When I was young, technology as we know it today was just forming, the internet started becoming available, and our dial-up connection wasn’t fast. You could say I grew up with technology in an unconventional way, my first personal computer aside our shared family one was an IBM PC. It was huge, it was bulky and it definitely was louder than I had expected, but it was the perfect starter machine.

As the years grew by, and technology went into hyperdrive, my computer kept being upgraded, eventually landing at an HP desktop with 8 GB of memory, and 1 TB hard-drive, this is when I got heavily into computers. I’ve always been programming since the first time I saw my father do it, the way you could control computers made me overjoyed.

While kids my age were concerned about friendships, relationships and parties, I was neck-deep in books and code, reading and learning continuously. By high-school, I had already written just shy of 132,000 lines of code, and decided I wanted to do this full-time as my career. When I spoke to my teachers about it, like many kids, I was told it’s a stupid idea, and it’s very unlikely to go anywhere.

I decided to take a leap of faith, I dropped out of high-school in Grade 9. It was a rough few years, but I dug myself deep into learning, exploring, and breaking technology. Bit by bit, I wanted to learn everything I could successfully within a reasonable amount of time. I found a love in backend development and system administration.

A hobby, turned into a passion, turned into a full-time career in short order. I went from being unemployable due to no high-school completion, to getting my first entry contract job. After this contract, 6 months into it I had decided to leave the contract to accept a new job, this job gave me more responsibilities, a significant pay raise, and considered me an “Intermediate Software Engineer” – awesome!

About a year into that job, I jumped ship to become a manager. Boy, I wasn’t prepared for that. I had grown up around technology, but not other people. I was never able to understand how to properly interact and manage other humans. I wasn’t able to get the hang of it as quickly as I’d like, so I was let go. It wasn’t of any surprise, and I found management wasn’t for me. I didn’t like being in charge of a large team, I wanted to keep it small and simple.

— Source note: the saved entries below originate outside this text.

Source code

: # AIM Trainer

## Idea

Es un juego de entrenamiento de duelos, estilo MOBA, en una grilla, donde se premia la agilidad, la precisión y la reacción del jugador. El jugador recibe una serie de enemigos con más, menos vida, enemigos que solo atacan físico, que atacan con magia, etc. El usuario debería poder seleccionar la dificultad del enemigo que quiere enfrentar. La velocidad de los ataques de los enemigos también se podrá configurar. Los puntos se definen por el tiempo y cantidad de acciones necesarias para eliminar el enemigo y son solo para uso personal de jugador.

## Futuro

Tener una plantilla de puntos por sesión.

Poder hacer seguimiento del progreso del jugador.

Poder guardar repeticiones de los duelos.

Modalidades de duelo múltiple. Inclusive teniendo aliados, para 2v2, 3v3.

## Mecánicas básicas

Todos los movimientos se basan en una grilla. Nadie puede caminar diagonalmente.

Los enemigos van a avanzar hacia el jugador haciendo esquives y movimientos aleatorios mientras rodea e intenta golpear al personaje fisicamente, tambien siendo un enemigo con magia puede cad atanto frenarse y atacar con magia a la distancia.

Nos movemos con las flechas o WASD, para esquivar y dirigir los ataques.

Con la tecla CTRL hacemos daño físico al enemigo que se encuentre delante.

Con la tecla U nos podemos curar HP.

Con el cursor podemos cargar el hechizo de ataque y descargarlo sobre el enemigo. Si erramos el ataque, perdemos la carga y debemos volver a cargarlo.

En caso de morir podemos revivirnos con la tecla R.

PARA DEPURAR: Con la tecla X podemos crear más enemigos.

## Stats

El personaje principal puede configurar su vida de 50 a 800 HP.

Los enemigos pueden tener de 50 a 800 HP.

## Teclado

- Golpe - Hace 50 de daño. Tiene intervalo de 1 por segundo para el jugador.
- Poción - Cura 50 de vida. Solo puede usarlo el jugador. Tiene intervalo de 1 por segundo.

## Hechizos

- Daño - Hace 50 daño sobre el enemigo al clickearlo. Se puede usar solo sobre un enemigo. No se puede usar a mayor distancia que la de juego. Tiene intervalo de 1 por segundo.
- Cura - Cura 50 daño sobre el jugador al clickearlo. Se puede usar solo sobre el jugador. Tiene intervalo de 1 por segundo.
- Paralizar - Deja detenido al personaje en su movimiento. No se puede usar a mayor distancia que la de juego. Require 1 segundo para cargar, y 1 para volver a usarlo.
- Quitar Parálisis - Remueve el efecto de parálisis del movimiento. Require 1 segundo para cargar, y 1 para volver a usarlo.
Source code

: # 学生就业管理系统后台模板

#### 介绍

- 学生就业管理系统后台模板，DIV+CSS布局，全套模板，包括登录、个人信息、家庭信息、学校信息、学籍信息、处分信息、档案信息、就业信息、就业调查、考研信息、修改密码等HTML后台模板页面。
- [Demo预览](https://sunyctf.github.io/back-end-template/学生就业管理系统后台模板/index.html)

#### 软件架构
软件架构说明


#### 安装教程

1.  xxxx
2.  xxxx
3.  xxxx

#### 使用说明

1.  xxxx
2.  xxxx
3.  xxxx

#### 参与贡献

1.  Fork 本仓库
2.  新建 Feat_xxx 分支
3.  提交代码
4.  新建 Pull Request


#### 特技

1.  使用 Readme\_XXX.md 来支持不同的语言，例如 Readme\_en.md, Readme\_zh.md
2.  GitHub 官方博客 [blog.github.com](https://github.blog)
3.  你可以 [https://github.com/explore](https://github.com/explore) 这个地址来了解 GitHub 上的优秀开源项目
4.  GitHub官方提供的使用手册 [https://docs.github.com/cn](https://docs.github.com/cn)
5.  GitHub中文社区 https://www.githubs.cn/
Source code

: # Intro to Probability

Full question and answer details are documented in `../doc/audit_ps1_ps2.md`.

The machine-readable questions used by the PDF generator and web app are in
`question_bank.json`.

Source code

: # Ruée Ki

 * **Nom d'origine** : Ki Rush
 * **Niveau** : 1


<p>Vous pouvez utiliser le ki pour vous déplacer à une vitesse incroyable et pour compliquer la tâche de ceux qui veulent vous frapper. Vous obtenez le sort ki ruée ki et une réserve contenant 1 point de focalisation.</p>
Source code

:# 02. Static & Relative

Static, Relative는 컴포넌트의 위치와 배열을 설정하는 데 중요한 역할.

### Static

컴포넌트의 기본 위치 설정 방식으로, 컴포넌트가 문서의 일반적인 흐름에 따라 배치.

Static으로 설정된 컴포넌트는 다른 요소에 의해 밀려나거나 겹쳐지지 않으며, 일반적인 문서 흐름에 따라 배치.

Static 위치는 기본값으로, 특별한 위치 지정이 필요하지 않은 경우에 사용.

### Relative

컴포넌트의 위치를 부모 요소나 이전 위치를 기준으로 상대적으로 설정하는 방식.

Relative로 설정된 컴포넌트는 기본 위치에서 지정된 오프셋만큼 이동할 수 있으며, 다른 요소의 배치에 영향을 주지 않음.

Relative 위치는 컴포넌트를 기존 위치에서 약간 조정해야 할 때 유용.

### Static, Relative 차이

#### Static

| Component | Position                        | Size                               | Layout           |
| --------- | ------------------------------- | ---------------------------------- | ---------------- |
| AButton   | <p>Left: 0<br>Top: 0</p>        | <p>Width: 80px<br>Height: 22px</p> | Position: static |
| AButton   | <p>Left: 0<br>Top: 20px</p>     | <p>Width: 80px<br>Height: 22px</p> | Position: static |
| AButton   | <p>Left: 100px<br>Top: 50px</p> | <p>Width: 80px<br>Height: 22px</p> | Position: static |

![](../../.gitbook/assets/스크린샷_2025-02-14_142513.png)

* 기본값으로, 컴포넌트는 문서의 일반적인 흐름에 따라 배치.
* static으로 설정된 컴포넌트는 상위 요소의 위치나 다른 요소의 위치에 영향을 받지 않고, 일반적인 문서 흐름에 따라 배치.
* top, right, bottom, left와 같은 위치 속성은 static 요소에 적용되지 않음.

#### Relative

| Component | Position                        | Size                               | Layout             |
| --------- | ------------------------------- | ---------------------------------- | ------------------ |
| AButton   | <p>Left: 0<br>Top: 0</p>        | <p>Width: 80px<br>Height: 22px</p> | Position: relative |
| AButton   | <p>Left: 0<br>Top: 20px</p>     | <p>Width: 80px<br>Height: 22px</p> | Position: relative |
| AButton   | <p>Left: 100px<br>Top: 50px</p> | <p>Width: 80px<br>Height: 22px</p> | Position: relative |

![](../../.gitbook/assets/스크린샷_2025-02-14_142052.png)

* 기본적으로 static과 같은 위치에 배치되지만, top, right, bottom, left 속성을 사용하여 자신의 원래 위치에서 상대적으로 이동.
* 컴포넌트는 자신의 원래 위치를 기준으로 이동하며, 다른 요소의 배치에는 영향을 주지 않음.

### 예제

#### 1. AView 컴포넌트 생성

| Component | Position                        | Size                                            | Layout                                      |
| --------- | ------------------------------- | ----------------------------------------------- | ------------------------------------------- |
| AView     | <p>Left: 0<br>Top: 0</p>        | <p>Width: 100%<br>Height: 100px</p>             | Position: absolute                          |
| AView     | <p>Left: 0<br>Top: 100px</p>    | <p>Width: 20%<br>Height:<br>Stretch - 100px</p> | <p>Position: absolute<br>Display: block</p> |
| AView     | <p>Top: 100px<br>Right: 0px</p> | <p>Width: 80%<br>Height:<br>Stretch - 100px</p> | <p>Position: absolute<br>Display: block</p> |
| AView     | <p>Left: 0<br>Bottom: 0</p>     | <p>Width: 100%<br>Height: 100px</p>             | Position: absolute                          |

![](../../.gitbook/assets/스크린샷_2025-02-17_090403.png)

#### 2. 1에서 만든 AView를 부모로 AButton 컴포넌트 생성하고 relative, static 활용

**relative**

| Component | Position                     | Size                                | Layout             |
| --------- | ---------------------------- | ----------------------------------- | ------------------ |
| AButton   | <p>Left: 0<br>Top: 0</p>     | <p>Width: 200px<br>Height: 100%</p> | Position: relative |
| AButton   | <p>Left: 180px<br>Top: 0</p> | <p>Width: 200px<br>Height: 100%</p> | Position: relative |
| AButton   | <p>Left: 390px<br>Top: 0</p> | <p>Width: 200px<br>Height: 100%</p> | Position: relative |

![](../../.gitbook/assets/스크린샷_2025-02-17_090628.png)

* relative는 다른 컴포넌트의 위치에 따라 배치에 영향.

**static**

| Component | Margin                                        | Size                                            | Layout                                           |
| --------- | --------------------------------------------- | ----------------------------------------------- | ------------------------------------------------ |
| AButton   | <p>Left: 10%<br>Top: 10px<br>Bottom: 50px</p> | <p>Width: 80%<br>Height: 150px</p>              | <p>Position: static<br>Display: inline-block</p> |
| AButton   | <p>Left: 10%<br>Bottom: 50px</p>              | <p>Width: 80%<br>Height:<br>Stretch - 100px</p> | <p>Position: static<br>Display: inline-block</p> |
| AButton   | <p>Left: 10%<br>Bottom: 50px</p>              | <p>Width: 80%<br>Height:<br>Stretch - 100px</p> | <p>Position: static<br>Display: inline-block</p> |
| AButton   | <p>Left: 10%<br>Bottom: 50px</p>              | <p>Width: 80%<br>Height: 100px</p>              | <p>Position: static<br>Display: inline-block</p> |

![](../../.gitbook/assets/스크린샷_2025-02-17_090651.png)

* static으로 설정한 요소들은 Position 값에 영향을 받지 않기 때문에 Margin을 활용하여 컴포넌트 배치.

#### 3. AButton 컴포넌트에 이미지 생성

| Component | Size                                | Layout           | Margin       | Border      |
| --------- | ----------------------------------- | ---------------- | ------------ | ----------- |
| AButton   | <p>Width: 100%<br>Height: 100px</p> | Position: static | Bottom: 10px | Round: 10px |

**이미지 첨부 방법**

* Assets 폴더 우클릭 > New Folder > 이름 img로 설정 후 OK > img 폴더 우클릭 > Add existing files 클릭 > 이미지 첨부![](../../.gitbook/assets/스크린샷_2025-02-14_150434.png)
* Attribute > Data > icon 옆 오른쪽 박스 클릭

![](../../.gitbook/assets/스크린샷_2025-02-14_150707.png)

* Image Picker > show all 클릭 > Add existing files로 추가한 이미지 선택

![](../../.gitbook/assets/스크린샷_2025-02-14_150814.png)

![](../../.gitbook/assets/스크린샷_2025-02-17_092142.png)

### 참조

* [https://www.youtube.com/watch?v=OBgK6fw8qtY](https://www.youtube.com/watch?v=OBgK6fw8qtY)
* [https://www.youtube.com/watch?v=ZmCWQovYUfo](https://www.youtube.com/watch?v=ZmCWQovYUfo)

I decided to reach out to employers and found a company hiring, after a few interviews, I landed the best job I’ve ever had: Senior Software Engineer and Systems Administrator. It’s the best of both worlds, and it’s a lot of work. My boss has been fantastic, my colleagues for the most part are superb, and there’s been very little issues that I’ve not been able to resolve. I love being able to develop, manage, maintain all in one. Even more recently, I’ve been doing cyber security and patching holes in our own software which is exactly where I’d like to take my career.

Growing up with technology got me to a place where I never dreamed I’d be able to get to, very quickly. It was mentally draining, it was daunting, but I’ve made it through. I’m happy, during these years I met this incredible lady I ended up marrying, and we have a child together. We’ve had our downfalls, our struggles, but in the end we always work it out.

So, to the students learning computer science, if I could share any lesson I learned from my experience here, it’s to keep your head up, dive in, but don’t forget to socialize, to take breaks, and to learn how to interact with other people in a respectful and professional manner.

I’m hopeful for the future, and I’m excited to see where life will take me down the road, and I’ll be blogging every step of the way.